TASK TO CARRY OUT:
The reply should be an exact repeat of the listing, with no pictures in it.

+ + + + + + +

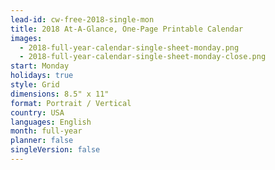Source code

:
 ```yaml
---
lead-id: cw-free-2018-single-mon
title: 2018 At-A-Glance, One-Page Printable Calendar
images:
  - 2018-full-year-calendar-single-sheet-monday.png
  - 2018-full-year-calendar-single-sheet-monday-close.png
start: Monday
holidays: true
style: Grid
dimensions: 8.5" x 11"
format: Portrait / Vertical
country: USA
languages: English
month: full-year
planner: false
singleVersion: false
---
```

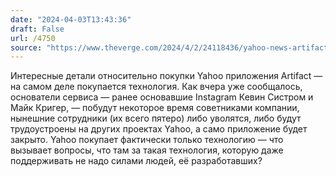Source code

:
 ```yaml
---
date: "2024-04-03T13:43:36"
draft: False
url: /4750
source: "https://www.theverge.com/2024/4/2/24118436/yahoo-news-artifact-acquisition"
---
```


Интересные детали относительно покупки Yahoo приложения Artifact — на самом деле покупается технология. Как вчера уже сообщалось, основатели сервиса — ранее основавшие Instagram Кевин Систром и Майк Кригер, — побудут некоторое время советниками компании, нынешние сотрудники (их всего пятеро) либо уволятся, либо будут трудоустроены на других проектах Yahoo, а само приложение будет закрыто. Yahoo покупает фактически только технологию — что вызывает вопросы, что там за такая технология, которую даже поддерживать не надо силами людей, её разработавших?
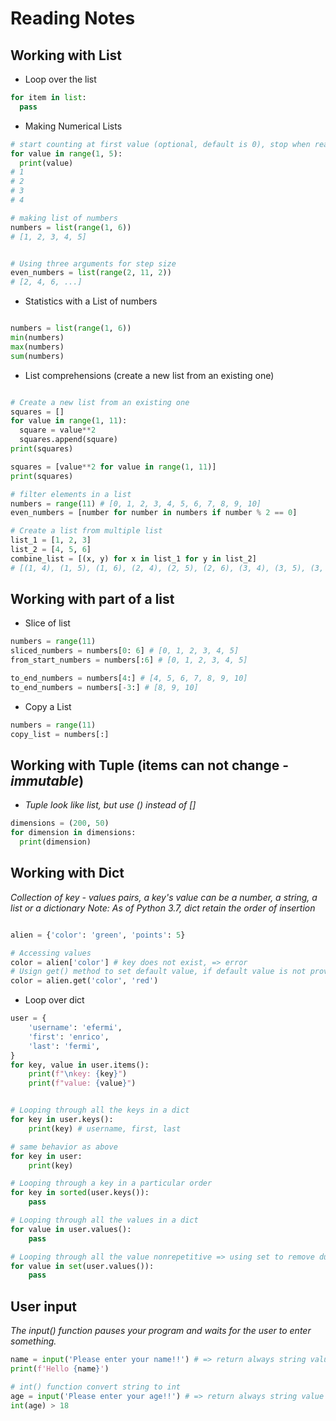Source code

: # Reading Notes


## Working with List

- Loop over the list

```python
for item in list:
  pass
```

- Making Numerical Lists
```python
# start counting at first value (optional, default is 0), stop when reaches second value
for value in range(1, 5):
  print(value)
# 1
# 2
# 3
# 4

# making list of numbers
numbers = list(range(1, 6))
# [1, 2, 3, 4, 5]


# Using three arguments for step size
even_numbers = list(range(2, 11, 2))
# [2, 4, 6, ...]

```

- Statistics with a List of numbers
```python

numbers = list(range(1, 6))
min(numbers)
max(numbers)
sum(numbers)
```

- List comprehensions (create a new list from an existing one)
```python

# Create a new list from an existing one
squares = []
for value in range(1, 11):
  square = value**2
  squares.append(square)
print(squares)

squares = [value**2 for value in range(1, 11)]
print(squares)

# filter elements in a list
numbers = range(11) # [0, 1, 2, 3, 4, 5, 6, 7, 8, 9, 10]
even_numbers = [number for number in numbers if number % 2 == 0]

# Create a list from multiple list
list_1 = [1, 2, 3]
list_2 = [4, 5, 6]
combine_list = [(x, y) for x in list_1 for y in list_2]
# [(1, 4), (1, 5), (1, 6), (2, 4), (2, 5), (2, 6), (3, 4), (3, 5), (3, 6)]
```

## Working with part of a list

- Slice of list
```python
numbers = range(11)
sliced_numbers = numbers[0: 6] # [0, 1, 2, 3, 4, 5]
from_start_numbers = numbers[:6] # [0, 1, 2, 3, 4, 5]

to_end_numbers = numbers[4:] # [4, 5, 6, 7, 8, 9, 10]
to_end_numbers = numbers[-3:] # [8, 9, 10]

```

- Copy a List
```python
numbers = range(11)
copy_list = numbers[:]

```

## Working with Tuple (items can not change - _immutable_)
- _Tuple look like list, but use () instead of []_

```python
dimensions = (200, 50)
for dimension in dimensions:
  print(dimension)
```

## Working with Dict
_Collection of key - values pairs, a key's value can be a number, a string, a list or a dictionary_
_Note: As of Python 3.7, dict retain the order of insertion_

```python

alien = {'color': 'green', 'points': 5}

# Accessing values
color = alien['color'] # key does not exist, => error
# Usign get() method to set default value, if default value is not provided, then return None
color = alien.get('color', 'red')

```

- Loop over dict
```python
user = {
    'username': 'efermi',
    'first': 'enrico',
    'last': 'fermi',
}
for key, value in user.items():
    print(f"\nkey: {key}")
    print(f"value: {value}")


# Looping through all the keys in a dict
for key in user.keys():
    print(key) # username, first, last

# same behavior as above
for key in user:
    print(key)

# Looping through a key in a particular order
for key in sorted(user.keys()):
    pass

# Looping through all the values in a dict
for value in user.values():
    pass

# Looping through all the value nonrepetitive => using set to remove duplicates
for value in set(user.values()):
    pass
```

## User input
_The input() function pauses your program and waits for the user to enter something._

```python
name = input('Please enter your name!!') # => return always string value
print(f'Hello {name}')

# int() function convert string to int
age = input('Please enter your age!!') # => return always string value
int(age) > 18

```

+ + + + + + +

RESULT OF THIS EXERCISE:
Source code

:
 ```yaml
---
lead-id: cw-free-2018-single-mon
title: 2018 At-A-Glance, One-Page Printable Calendar
images:
  - 2018-full-year-calendar-single-sheet-monday.png
  - 2018-full-year-calendar-single-sheet-monday-close.png
start: Monday
holidays: true
style: Grid
dimensions: 8.5" x 11"
format: Portrait / Vertical
country: USA
languages: English
month: full-year
planner: false
singleVersion: false
---
```

Source code

:
 ```yaml
---
date: "2024-04-03T13:43:36"
draft: False
url: /4750
source: "https://www.theverge.com/2024/4/2/24118436/yahoo-news-artifact-acquisition"
---
```


Интересные детали относительно покупки Yahoo приложения Artifact — на самом деле покупается технология. Как вчера уже сообщалось, основатели сервиса — ранее основавшие Instagram Кевин Систром и Майк Кригер, — побудут некоторое время советниками компании, нынешние сотрудники (их всего пятеро) либо уволятся, либо будут трудоустроены на других проектах Yahoo, а само приложение будет закрыто. Yahoo покупает фактически только технологию — что вызывает вопросы, что там за такая технология, которую даже поддерживать не надо силами людей, её разработавших?
Source code

: # Reading Notes


## Working with List

- Loop over the list

```python
for item in list:
  pass
```

- Making Numerical Lists
```python
# start counting at first value (optional, default is 0), stop when reaches second value
for value in range(1, 5):
  print(value)
# 1
# 2
# 3
# 4

# making list of numbers
numbers = list(range(1, 6))
# [1, 2, 3, 4, 5]


# Using three arguments for step size
even_numbers = list(range(2, 11, 2))
# [2, 4, 6, ...]

```

- Statistics with a List of numbers
```python

numbers = list(range(1, 6))
min(numbers)
max(numbers)
sum(numbers)
```

- List comprehensions (create a new list from an existing one)
```python

# Create a new list from an existing one
squares = []
for value in range(1, 11):
  square = value**2
  squares.append(square)
print(squares)

squares = [value**2 for value in range(1, 11)]
print(squares)

# filter elements in a list
numbers = range(11) # [0, 1, 2, 3, 4, 5, 6, 7, 8, 9, 10]
even_numbers = [number for number in numbers if number % 2 == 0]

# Create a list from multiple list
list_1 = [1, 2, 3]
list_2 = [4, 5, 6]
combine_list = [(x, y) for x in list_1 for y in list_2]
# [(1, 4), (1, 5), (1, 6), (2, 4), (2, 5), (2, 6), (3, 4), (3, 5), (3, 6)]
```

## Working with part of a list

- Slice of list
```python
numbers = range(11)
sliced_numbers = numbers[0: 6] # [0, 1, 2, 3, 4, 5]
from_start_numbers = numbers[:6] # [0, 1, 2, 3, 4, 5]

to_end_numbers = numbers[4:] # [4, 5, 6, 7, 8, 9, 10]
to_end_numbers = numbers[-3:] # [8, 9, 10]

```

- Copy a List
```python
numbers = range(11)
copy_list = numbers[:]

```

## Working with Tuple (items can not change - _immutable_)
- _Tuple look like list, but use () instead of []_

```python
dimensions = (200, 50)
for dimension in dimensions:
  print(dimension)
```

## Working with Dict
_Collection of key - values pairs, a key's value can be a number, a string, a list or a dictionary_
_Note: As of Python 3.7, dict retain the order of insertion_

```python

alien = {'color': 'green', 'points': 5}

# Accessing values
color = alien['color'] # key does not exist, => error
# Usign get() method to set default value, if default value is not provided, then return None
color = alien.get('color', 'red')

```

- Loop over dict
```python
user = {
    'username': 'efermi',
    'first': 'enrico',
    'last': 'fermi',
}
for key, value in user.items():
    print(f"\nkey: {key}")
    print(f"value: {value}")


# Looping through all the keys in a dict
for key in user.keys():
    print(key) # username, first, last

# same behavior as above
for key in user:
    print(key)

# Looping through a key in a particular order
for key in sorted(user.keys()):
    pass

# Looping through all the values in a dict
for value in user.values():
    pass

# Looping through all the value nonrepetitive => using set to remove duplicates
for value in set(user.values()):
    pass
```

## User input
_The input() function pauses your program and waits for the user to enter something._

```python
name = input('Please enter your name!!') # => return always string value
print(f'Hello {name}')

# int() function convert string to int
age = input('Please enter your age!!') # => return always string value
int(age) > 18

```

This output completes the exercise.